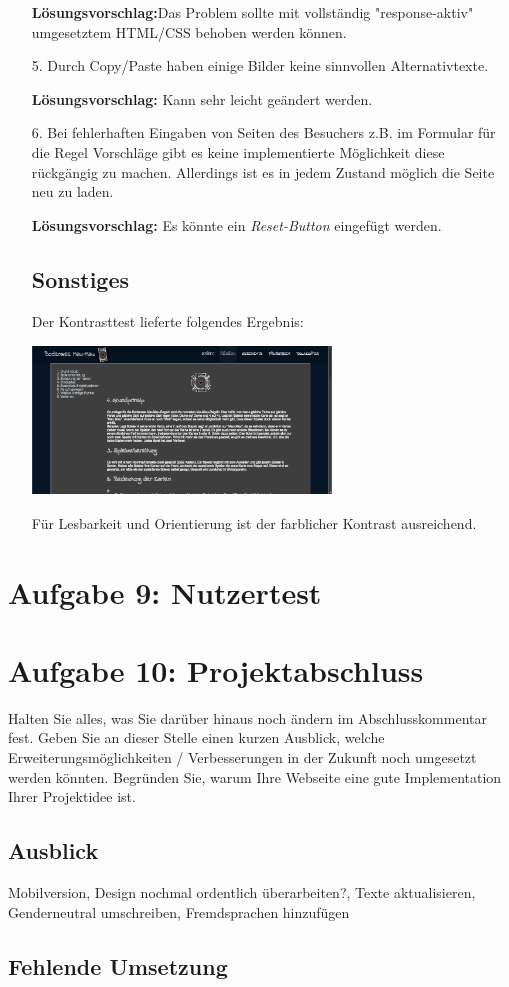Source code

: \documentclass{scrartcl}
\begin{document}
\begin{itemize}
\textbf{Lösungsvorschlag:}Das Problem sollte mit vollständig "response-aktiv" umgesetztem HTML/CSS behoben werden können.

\item[5.]Durch Copy/Paste haben einige Bilder keine sinnvollen Alternativtexte.

\textbf{Lösungsvorschlag:} Kann sehr leicht geändert werden.

\item[6.] Bei fehlerhaften Eingaben von Seiten des Besuchers z.B. im Formular für die Regel Vorschläge gibt es keine implementierte Möglichkeit diese rückgängig zu machen. Allerdings ist es in jedem Zustand möglich die Seite neu zu laden.

\textbf{Lösungsvorschlag:} Es könnte ein \textit{Reset-Button} eingefügt werden. 

\subsection{Sonstiges}

Der Kontrasttest lieferte folgendes Ergebnis:

\includegraphics[width=300px, height=150px]{contrast.png}

Für Lesbarkeit und Orientierung ist der farblicher Kontrast ausreichend.



\end{itemize}



\section*{Aufgabe 9: Nutzertest}
\section*{Aufgabe 10: Projektabschluss}
 Halten Sie alles, was Sie darüber hinaus noch ändern im Abschlusskommentar fest. Geben Sie
an dieser Stelle einen kurzen Ausblick, welche Erweiterungsmöglichkeiten / Verbesserungen in
der Zukunft noch umgesetzt werden könnten. Begründen Sie, warum Ihre Webseite eine gute
Implementation Ihrer Projektidee ist.
 \subsection*{Ausblick} 
 Mobilversion, Design nochmal ordentlich überarbeiten?, Texte aktualisieren, Genderneutral umschreiben, Fremdsprachen hinzufügen
 \subsection*{Fehlende Umsetzung}
\end{document}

--------

TASK TO CARRY OUT
Line by line, reproduce the material above exactly, leaving each picture out.

COMPLETED TASK
Source code

: \documentclass{scrartcl}
\begin{document}
\begin{itemize}
\textbf{Lösungsvorschlag:}Das Problem sollte mit vollständig "response-aktiv" umgesetztem HTML/CSS behoben werden können.

\item[5.]Durch Copy/Paste haben einige Bilder keine sinnvollen Alternativtexte.

\textbf{Lösungsvorschlag:} Kann sehr leicht geändert werden.

\item[6.] Bei fehlerhaften Eingaben von Seiten des Besuchers z.B. im Formular für die Regel Vorschläge gibt es keine implementierte Möglichkeit diese rückgängig zu machen. Allerdings ist es in jedem Zustand möglich die Seite neu zu laden.

\textbf{Lösungsvorschlag:} Es könnte ein \textit{Reset-Button} eingefügt werden. 

\subsection{Sonstiges}

Der Kontrasttest lieferte folgendes Ergebnis:

\includegraphics[width=300px, height=150px]{contrast.png}

Für Lesbarkeit und Orientierung ist der farblicher Kontrast ausreichend.



\end{itemize}



\section*{Aufgabe 9: Nutzertest}
\section*{Aufgabe 10: Projektabschluss}
 Halten Sie alles, was Sie darüber hinaus noch ändern im Abschlusskommentar fest. Geben Sie
an dieser Stelle einen kurzen Ausblick, welche Erweiterungsmöglichkeiten / Verbesserungen in
der Zukunft noch umgesetzt werden könnten. Begründen Sie, warum Ihre Webseite eine gute
Implementation Ihrer Projektidee ist.
 \subsection*{Ausblick} 
 Mobilversion, Design nochmal ordentlich überarbeiten?, Texte aktualisieren, Genderneutral umschreiben, Fremdsprachen hinzufügen
 \subsection*{Fehlende Umsetzung}
\end{document}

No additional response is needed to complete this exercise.